Source information below:

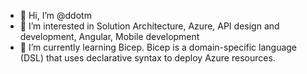 - 👋 Hi, I’m @ddotm
- 👀 I’m interested in Solution Architecture, Azure, API design and development, Angular, Mobile development
- 🌱 I’m currently learning Bicep. Bicep is a domain-specific language (DSL) that uses declarative syntax to deploy Azure resources.
<!--- 
- 💞️ I’m looking to collaborate on ...
- 📫 How to reach me ...
--->

<!---
ddotm/ddotm is a ✨ special ✨ repository because its `README.md` (this file) appears on your GitHub profile.
You can click the Preview link to take a look at your changes.
--->
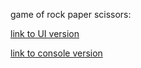 game of rock paper scissors:

[link to UI version](https://shieboo.github.io/rock-paper-scissors-ui/)

[link to console version](https://shieboo.github.io/rock-paper-scissors/)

End of Source information.

What the task requires ::
Make an exact copy of every entry above, but keep the pictures out of it.

Output of the exercise ::
 - 👋 Hi, I’m @ddotm
- 👀 I’m interested in Solution Architecture, Azure, API design and development, Angular, Mobile development
- 🌱 I’m currently learning Bicep. Bicep is a domain-specific language (DSL) that uses declarative syntax to deploy Azure resources.
<!--- 
- 💞️ I’m looking to collaborate on ...
- 📫 How to reach me ...
--->

<!---
ddotm/ddotm is a ✨ special ✨ repository because its `README.md` (this file) appears on your GitHub profile.
You can click the Preview link to take a look at your changes.
--->
 game of rock paper scissors:

[link to UI version](https://shieboo.github.io/rock-paper-scissors-ui/)

[link to console version](https://shieboo.github.io/rock-paper-scissors/)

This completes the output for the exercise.